Happy memories of working at Sir Terence Conran’s design studios in Covent Garden. I spent most of my working days being sent out on errands, travelling in and around London. Met some very interesting people and saw so much of London life, much of it gone forever!
When my office moved to Leicester Square, I often used to go for a walk down Covent Garden during my lunch-break. I realise now after more than thirty years that I never really appreciated London life as much as I should have,but you never appreciate the place you live in usually, I suppose. “The grass is always greener on the other side”.
Exactly so!
And as a seventeen year old I was very full of myself, quite arrogant really.
But that’s life, still have the memories!
I wasn’t all bad, I’d sometimes spend my lunch hour in The British Museum, who gets a lunch hour these days?
On Fridays I didn’t tend to visit The British Museum…
I think I recognize that pub. I wasn’t a frequent pub goer, I’ve never been in that one but I remember during the Summer, on very hot afternoons, there were always crowds of office workers outside a pub in Covent Garden, enjoying their lunch-hour drinks. That looks like the one!
It may well have been, Neal Street and Covent Garden was a very different place. The area had yet to become gentrified. There used to be a real mix of small independent businesses, bags of character!
I’d still recommend the pub though, it’s retained it’s historical character and there’s some low key extra seating upstairs for those in the know , you might even bump into William Terriss
I was a photographer for the local paper.

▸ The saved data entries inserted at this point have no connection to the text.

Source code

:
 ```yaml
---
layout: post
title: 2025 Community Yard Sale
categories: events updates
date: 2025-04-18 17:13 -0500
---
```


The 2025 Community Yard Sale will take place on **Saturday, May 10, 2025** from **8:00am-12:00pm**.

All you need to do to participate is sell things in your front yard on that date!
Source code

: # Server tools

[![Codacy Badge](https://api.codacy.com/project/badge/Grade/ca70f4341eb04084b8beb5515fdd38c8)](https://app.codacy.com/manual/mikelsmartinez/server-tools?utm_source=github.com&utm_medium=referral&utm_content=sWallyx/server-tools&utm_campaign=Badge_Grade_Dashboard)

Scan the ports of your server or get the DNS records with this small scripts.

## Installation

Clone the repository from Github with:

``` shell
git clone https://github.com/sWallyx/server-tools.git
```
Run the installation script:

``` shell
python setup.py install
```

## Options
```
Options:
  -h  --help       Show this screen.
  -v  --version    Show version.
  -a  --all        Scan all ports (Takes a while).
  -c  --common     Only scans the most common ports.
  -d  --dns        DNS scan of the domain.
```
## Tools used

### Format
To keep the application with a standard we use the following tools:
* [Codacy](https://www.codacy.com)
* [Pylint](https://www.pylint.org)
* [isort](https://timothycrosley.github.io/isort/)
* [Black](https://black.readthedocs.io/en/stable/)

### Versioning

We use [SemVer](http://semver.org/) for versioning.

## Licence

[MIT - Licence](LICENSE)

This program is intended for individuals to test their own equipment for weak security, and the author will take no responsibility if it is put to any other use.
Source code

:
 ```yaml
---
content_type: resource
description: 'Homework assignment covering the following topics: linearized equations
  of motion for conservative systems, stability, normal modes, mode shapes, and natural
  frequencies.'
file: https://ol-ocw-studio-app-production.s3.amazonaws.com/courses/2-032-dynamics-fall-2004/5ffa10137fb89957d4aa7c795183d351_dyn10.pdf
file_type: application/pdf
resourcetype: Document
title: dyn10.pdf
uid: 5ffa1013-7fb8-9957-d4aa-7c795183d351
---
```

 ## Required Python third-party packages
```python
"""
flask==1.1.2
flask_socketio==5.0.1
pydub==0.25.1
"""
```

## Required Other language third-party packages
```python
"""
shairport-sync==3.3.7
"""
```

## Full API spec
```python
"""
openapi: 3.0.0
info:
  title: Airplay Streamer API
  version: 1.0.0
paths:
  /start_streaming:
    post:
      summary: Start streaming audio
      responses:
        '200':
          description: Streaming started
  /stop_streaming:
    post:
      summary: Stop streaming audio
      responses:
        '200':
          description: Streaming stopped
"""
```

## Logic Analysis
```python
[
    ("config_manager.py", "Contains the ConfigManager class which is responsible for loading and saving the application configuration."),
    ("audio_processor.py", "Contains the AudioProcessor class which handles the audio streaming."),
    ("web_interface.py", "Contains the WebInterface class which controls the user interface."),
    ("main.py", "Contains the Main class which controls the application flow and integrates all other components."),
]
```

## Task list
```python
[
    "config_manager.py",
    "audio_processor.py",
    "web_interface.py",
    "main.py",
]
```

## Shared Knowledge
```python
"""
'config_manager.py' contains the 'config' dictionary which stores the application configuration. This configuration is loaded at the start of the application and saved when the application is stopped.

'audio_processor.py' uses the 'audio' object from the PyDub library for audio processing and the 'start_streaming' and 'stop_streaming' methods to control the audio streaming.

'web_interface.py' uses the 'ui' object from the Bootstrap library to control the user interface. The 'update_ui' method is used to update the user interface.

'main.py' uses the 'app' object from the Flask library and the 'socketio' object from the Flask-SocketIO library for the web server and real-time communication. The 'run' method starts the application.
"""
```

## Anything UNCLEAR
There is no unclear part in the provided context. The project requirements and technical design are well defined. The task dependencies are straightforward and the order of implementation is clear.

It was fun but didn’t pay well…so I went on to be an Egg Decorator.
Well, go then…do tell!
There’s not much to say…I was at school doing photography and got a job on the paper. £2 a photo I was pretty rubbish at covering football matches because I kept missing the ball as I was busy watching the game! The Editor finally turned my photo’s into a “spot the ball” competition, so I left in the huff!
Went to a place that blew goose eggs and decorated them like Faberge eggs. Sold them to the posh shops in the big city
Ah!..art fraud?
You’re nicked!!
Seriously though, that’s intriguing, any piccies of your work that you might feel inclined to share?
It was pre-internet days I’m afraid so I don’t have anything to show for my efforts in the egg department
Oh, but but…we didn’t pass it off as Faberge…it was just Feber-esque!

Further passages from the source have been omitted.